**Work request**
All of the records must be repeated exactly.

**Information shown**
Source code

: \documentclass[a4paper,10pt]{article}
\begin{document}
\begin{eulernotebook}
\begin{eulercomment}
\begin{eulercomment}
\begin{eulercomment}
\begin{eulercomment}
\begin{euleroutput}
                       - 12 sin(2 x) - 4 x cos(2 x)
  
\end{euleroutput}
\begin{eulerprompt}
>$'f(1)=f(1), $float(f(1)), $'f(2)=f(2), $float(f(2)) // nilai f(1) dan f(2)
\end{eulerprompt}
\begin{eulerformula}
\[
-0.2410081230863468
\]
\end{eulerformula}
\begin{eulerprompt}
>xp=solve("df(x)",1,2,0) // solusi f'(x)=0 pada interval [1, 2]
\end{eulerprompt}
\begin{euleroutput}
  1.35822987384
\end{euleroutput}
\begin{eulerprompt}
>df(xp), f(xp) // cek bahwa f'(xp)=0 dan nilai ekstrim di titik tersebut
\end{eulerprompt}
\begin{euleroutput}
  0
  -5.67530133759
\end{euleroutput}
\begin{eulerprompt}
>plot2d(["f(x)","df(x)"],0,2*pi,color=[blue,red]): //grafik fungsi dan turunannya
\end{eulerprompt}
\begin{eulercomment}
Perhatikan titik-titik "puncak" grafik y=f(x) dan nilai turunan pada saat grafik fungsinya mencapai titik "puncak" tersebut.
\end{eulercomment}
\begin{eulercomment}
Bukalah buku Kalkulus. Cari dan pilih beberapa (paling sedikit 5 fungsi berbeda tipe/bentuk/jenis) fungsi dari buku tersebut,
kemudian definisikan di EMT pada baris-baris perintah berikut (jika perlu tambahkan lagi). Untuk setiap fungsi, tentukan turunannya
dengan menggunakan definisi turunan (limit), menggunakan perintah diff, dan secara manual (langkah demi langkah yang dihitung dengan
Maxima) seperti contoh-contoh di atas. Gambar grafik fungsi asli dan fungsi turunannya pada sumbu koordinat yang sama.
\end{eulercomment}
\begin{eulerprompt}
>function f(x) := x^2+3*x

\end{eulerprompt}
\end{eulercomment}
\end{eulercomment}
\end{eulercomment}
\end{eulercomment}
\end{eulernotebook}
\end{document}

**Output below**
Source code

: \documentclass[a4paper,10pt]{article}
\begin{document}
\begin{eulernotebook}
\begin{eulercomment}
\begin{eulercomment}
\begin{eulercomment}
\begin{eulercomment}
\begin{euleroutput}
                       - 12 sin(2 x) - 4 x cos(2 x)
  
\end{euleroutput}
\begin{eulerprompt}
>$'f(1)=f(1), $float(f(1)), $'f(2)=f(2), $float(f(2)) // nilai f(1) dan f(2)
\end{eulerprompt}
\begin{eulerformula}
\[
-0.2410081230863468
\]
\end{eulerformula}
\begin{eulerprompt}
>xp=solve("df(x)",1,2,0) // solusi f'(x)=0 pada interval [1, 2]
\end{eulerprompt}
\begin{euleroutput}
  1.35822987384
\end{euleroutput}
\begin{eulerprompt}
>df(xp), f(xp) // cek bahwa f'(xp)=0 dan nilai ekstrim di titik tersebut
\end{eulerprompt}
\begin{euleroutput}
  0
  -5.67530133759
\end{euleroutput}
\begin{eulerprompt}
>plot2d(["f(x)","df(x)"],0,2*pi,color=[blue,red]): //grafik fungsi dan turunannya
\end{eulerprompt}
\begin{eulercomment}
Perhatikan titik-titik "puncak" grafik y=f(x) dan nilai turunan pada saat grafik fungsinya mencapai titik "puncak" tersebut.
\end{eulercomment}
\begin{eulercomment}
Bukalah buku Kalkulus. Cari dan pilih beberapa (paling sedikit 5 fungsi berbeda tipe/bentuk/jenis) fungsi dari buku tersebut,
kemudian definisikan di EMT pada baris-baris perintah berikut (jika perlu tambahkan lagi). Untuk setiap fungsi, tentukan turunannya
dengan menggunakan definisi turunan (limit), menggunakan perintah diff, dan secara manual (langkah demi langkah yang dihitung dengan
Maxima) seperti contoh-contoh di atas. Gambar grafik fungsi asli dan fungsi turunannya pada sumbu koordinat yang sama.
\end{eulercomment}
\begin{eulerprompt}
>function f(x) := x^2+3*x

\end{eulerprompt}
\end{eulercomment}
\end{eulercomment}
\end{eulercomment}
\end{eulercomment}
\end{eulernotebook}
\end{document}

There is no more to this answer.